It is quite difficult not to notice that parts of British society are in the midst of a fascination with genealogy. The success and endurance of this current phase of genealogical interest is rooted in the packaging and selling of family history, as your family, your history, sustained by increasing body of primary records being readily available at a relatively cheap cost. This is highly effective commercialisation, resulting in a relatable product; it creates a relatively cheap accessible entry point for people to engage with history and has supported the investment in digitization of records. Unfortunately it remains structured around ill-defined concepts of family and households that were designed for bureaucratic measurements, such as how old was the population, how many men could fight, and to gain an understanding of what work people did.
The archivist Hannah Little has said ‘genealogy can be seen as a narrative form, as a way of telling a story about the self’, which exposes the continuing tensions between the historians with proper research goals, insights and theories and the sleuthing popular genealogists finding, crafting and honing their own personal-familial stories. Kramer of Warwick University told the Guardian in 2010 ‘"Genealogy allows people to personalise the past, genealogists have told me: 'I hated history at school. It was just a series of dates with no connection to my life.' But then they've discovered that their great uncle won a medal during the First World War, and the place where he fought immediately becomes more than just another battlefield."

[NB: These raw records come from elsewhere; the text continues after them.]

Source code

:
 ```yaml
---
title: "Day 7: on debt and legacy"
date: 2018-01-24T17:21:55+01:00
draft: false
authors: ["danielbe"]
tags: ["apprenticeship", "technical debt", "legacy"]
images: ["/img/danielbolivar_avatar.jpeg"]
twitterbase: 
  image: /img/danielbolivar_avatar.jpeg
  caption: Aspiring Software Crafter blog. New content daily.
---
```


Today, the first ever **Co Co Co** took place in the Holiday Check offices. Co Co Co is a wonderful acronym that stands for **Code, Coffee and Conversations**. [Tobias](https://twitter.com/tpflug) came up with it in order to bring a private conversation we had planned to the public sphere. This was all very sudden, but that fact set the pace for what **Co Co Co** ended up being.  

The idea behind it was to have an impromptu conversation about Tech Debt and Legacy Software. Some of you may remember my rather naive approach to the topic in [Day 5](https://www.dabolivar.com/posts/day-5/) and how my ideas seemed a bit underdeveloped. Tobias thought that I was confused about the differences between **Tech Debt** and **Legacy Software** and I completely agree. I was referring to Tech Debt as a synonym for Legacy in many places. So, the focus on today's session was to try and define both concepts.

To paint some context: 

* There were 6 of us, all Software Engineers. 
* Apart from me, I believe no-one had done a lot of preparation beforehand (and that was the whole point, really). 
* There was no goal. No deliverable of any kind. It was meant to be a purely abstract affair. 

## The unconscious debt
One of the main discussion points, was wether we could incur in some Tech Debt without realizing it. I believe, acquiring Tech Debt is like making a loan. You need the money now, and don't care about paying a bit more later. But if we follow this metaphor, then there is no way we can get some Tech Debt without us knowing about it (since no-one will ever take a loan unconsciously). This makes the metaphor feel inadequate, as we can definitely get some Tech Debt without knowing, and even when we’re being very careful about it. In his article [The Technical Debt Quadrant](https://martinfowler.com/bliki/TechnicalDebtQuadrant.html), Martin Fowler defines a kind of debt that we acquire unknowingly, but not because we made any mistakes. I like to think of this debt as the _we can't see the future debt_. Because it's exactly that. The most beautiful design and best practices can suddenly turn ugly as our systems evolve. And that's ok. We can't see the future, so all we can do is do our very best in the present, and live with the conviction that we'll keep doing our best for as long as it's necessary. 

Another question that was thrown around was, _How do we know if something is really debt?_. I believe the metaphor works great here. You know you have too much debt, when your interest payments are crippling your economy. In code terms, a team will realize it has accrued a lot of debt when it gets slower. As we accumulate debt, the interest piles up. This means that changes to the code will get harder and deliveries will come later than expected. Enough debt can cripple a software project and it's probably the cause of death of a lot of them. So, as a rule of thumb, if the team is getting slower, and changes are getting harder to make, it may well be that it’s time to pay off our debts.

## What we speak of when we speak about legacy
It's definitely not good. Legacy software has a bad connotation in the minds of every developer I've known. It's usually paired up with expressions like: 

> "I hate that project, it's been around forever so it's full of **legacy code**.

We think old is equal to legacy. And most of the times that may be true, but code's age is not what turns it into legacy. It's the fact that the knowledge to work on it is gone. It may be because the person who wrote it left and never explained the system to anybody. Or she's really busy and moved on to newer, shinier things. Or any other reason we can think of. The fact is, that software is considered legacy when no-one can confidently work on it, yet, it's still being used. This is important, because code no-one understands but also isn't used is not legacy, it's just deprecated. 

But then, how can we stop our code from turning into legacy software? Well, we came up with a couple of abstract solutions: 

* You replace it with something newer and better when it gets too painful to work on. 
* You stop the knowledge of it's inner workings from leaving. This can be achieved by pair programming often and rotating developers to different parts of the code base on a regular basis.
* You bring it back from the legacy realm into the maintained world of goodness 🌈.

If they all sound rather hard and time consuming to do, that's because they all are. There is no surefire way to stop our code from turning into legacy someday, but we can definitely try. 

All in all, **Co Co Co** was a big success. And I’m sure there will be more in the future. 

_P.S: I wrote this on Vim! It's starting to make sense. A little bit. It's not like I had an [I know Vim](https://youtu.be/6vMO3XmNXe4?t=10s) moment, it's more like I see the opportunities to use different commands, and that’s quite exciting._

Rodriguez writing for Time Magazine in 2014 talked both about a multi-billion dollar cottage industry and a fascination that for the US context now stretched far away from previous generations’ elitist and racist motivations. This is an important observation as previous waves of genealogical interest have been shown to be about both binding new high status families i.e. those with new money into old power networks and were used to draw distinctions about those who properly belong and those who don’t.
In modern Britain it is possible to see the tensions and changes on our televisions throughout the year courtesy of ‘Heir Hunters’, ‘Who do you think you are?’ and during this past spring (2016) John Bullman brought us the ‘secret history of the family’. All featuring people whether celebrity or woman of the street reflecting upon the missed opportunities to connect with a recently dead cousin or the passage of attributes of a great great grandfather with an intense backstory passing through the blood to the latest generation. In a drive to be helpful and relevant the genealogical companies offer resources such as ‘Family Group Sheet - Each piece of information concerning a pedigree ancestor and his/her family is placed on a worksheet. Since the end result of your research efforts will be to compile complete, correct and connected families, the use of family group sheets from the beginning will make the compilation much easier.’ Which is redolent with loaded terms that set and potentially limit expectation, for instance ‘pedigree‘ which speaks of bloodlines, which in a society still pre-loaded with patriarchy directs attention to male lineages and suggests that Rodriguez was too optimistic.
Whilst genealogical efforts remain paired with personal identity and constrained by nuclear family constructs the true potential of the data-processing being under-taken from countless armchairs will be under-used; instead an approach that co-opts Euro-Global models of kinship analysis into the British context is required. Kinship collation by assembling reconstructed genealogies from official data, of the otherwise unrecorded as well as recorded captures at the gross-level indicators of past peoples decision outcomes about their life and choices regarding personal relationships. In the weeks ahead this blog will begin to look at both the practice of kinship collation and the insights that emerge when it is used to query the data-processing exercise that modern genealogical interest has produced.